Many of the dots are overlapped, this makes the data seem less than it actually is. We can either adjust to the alpha to show overlap, or adjust the jitters to slightly move overlapped data so they are viable.

  1. What parameters to geom_jitter() control the amount of jittering?

width and height.

  1. Compare and contrast geom_jitter() with geom_count().

geom_count() shows overlapped data as a single larger dot, where geom_jitter() makes a small spread of the smaller dots.

  1. What’s the default position adjustment for geom_boxplot()? Create a visualization of the mpg dataset that demonstrates it.

By default for geom_boxplot(), position = "dodge2"

ggplot(mpg, aes(hwy, class)) +
  geom_boxplot(aes(fill = fl))

We can see the each graph per fl per class is dodged from the others

3.9.1 Exercises

  1. Turn a stacked bar chart into a pie chart using coord_polar().
ggplot(mpg) +
  geom_bar(aes(x = manufacturer, fill = manufacturer)) +
  coord_polar()

  1. What does labs() do? Read the documentation.

Allows you to set the labels for any and all text on a ggplot

  1. What's the difference between coord_quickmap() and coord_map()?

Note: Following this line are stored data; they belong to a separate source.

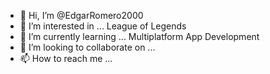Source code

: - 👋 Hi, I’m @EdgarRomero2000
- 👀 I’m interested in ... League of Legends
- 🌱 I’m currently learning ... Multiplatform App Development
- 💞️ I’m looking to collaborate on ...
- 📫 How to reach me ...

<!---
EdgarRomero2000/EdgarRomero2000 is a ✨ special ✨ repository because its `README.md` (this file) appears on your GitHub profile.
You can click the Preview link to take a look at your changes.
--->
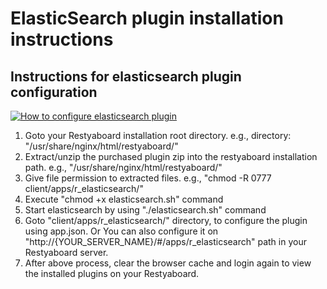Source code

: # ElasticSearch plugin installation instructions

## Instructions for elasticsearch plugin configuration

[![How to configure elasticsearch plugin](http://img.youtube.com/vi/4ra-PhePZpg/0.jpg)](http://www.youtube.com/watch?v=4ra-PhePZpg)

1.  Goto your Restyaboard installation root directory. e.g., directory: "/usr/share/nginx/html/restyaboard/"
2.  Extract/unzip the purchased plugin zip into the restyaboard installation path. e.g., "/usr/share/nginx/html/restyaboard/"
3.  Give file permission to extracted files. e.g., "chmod -R 0777 client/apps/r_elasticsearch/"
4.  Execute "chmod +x elasticsearch.sh" command
5.  Start elasticsearch by using "./elasticsearch.sh" command
6.  Goto "client/apps/r_elasticsearch/" directory, to configure the plugin using app.json. Or You can also configure it on "http://{YOUR\_SERVER\_NAME}/#/apps/r_elasticsearch" path in your Restyaboard server.
7.  After above process, clear the browser cache and login again to view the installed plugins on your Restyaboard.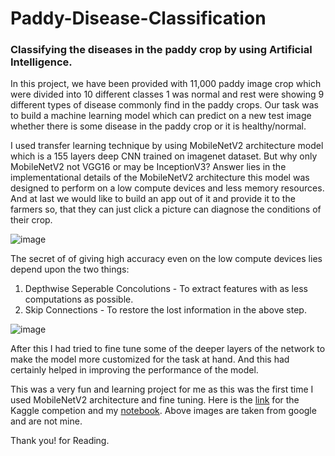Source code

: # Paddy-Disease-Classification
### Classifying the diseases in the paddy crop by using Artificial Intelligence.

In this project, we have been provided with 11,000 paddy image crop which were divided into 10 different classes 1 was normal and rest were showing 9 different types of disease commonly find in the paddy crops. Our task was to build a machine learning model which can predict on a new test image whether there is some disease in the paddy crop or it is healthy/normal.

I used transfer learning technique by using MobileNetV2 architecture model which is a 155 layers deep CNN trained on imagenet dataset. But why only MobileNetV2 not VGG16 or may be InceptionV3? Answer lies in the implementational details of the MobileNetV2 architecture this model was designed to perform on a low compute devices and less memory resources. And at last we would like to build an app out of it and provide it to the farmers so, that they can just click a picture can diagnose the conditions of their crop.

![image](https://user-images.githubusercontent.com/77848178/164979677-365ec5bd-2acf-432b-bf3f-641f259491dd.png)


The secret of of giving high accuracy even on the low compute devices lies depend upon the two things:
1. Depthwise Seperable Concolutions - To extract features with as less computations as possible.
2. Skip Connections - To restore the lost information in the above step.

![image](https://user-images.githubusercontent.com/77848178/164979645-52f8a4f5-d8de-4b2e-a918-4f6810c6aec7.png)

After this I had tried to fine tune some of the deeper layers of the network to make the model more customized for the task at hand. And this had certainly helped in improving the performance of the model.

This was a very fun and learning project for me as this was the first time I used MobileNetV2 architecture and fine tuning. Here is the [link](https://www.kaggle.com/competitions/paddy-disease-classification) for the Kaggle competion and my [notebook](https://www.kaggle.com/code/abhishek123maurya/mobilenetv2-paddy-disease-classifier). Above images are taken from google and are not mine.

Thank you! for Reading.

coord_map() preserves straight lines where coord_quickmap() does not. This makes coord_quickmap() significantly faster.

  1. What does the plot below tell you about the relationship between city and highway mpg? Why is coord_fixed() important? What does geom_abline() do?
ggplot(data = mpg, mapping = aes(x = cty, y = hwy)) +
  geom_point() + 
  geom_abline() +
  coord_fixed()

We can see the relationship is linear. coord_fixed() is important because it sets the grid to a aspect ratio of 1, so the scale of both axis are the same. This is important so that we can clearly see the trend. geom_abline() adds a line seperate fron the data. In this case because no arguments are passed it defaults to y = x.